EXERCISE BRIEF
If a line in the records below contains the word "Buffers", copy it out.

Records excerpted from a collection
+ + + + +
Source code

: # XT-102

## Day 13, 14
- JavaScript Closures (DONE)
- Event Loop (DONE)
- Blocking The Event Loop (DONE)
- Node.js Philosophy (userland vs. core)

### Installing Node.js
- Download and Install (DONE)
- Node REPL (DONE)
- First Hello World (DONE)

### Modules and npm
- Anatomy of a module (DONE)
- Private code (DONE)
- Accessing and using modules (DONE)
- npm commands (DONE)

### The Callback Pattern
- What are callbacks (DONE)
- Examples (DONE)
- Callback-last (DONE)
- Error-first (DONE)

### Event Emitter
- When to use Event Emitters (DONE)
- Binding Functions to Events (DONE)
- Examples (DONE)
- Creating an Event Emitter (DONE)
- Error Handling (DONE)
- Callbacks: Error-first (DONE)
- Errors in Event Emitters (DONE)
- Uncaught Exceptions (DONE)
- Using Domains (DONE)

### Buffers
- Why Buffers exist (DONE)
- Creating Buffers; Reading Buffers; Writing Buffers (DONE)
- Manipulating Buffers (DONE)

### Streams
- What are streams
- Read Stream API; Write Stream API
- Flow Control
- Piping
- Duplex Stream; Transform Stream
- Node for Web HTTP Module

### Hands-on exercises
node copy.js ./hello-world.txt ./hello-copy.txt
+ + + + +
ANSWER FOR THIS EXERCISE
### Buffers
- Why Buffers exist (DONE)
- Creating Buffers; Reading Buffers; Writing Buffers (DONE)
- Manipulating Buffers (DONE)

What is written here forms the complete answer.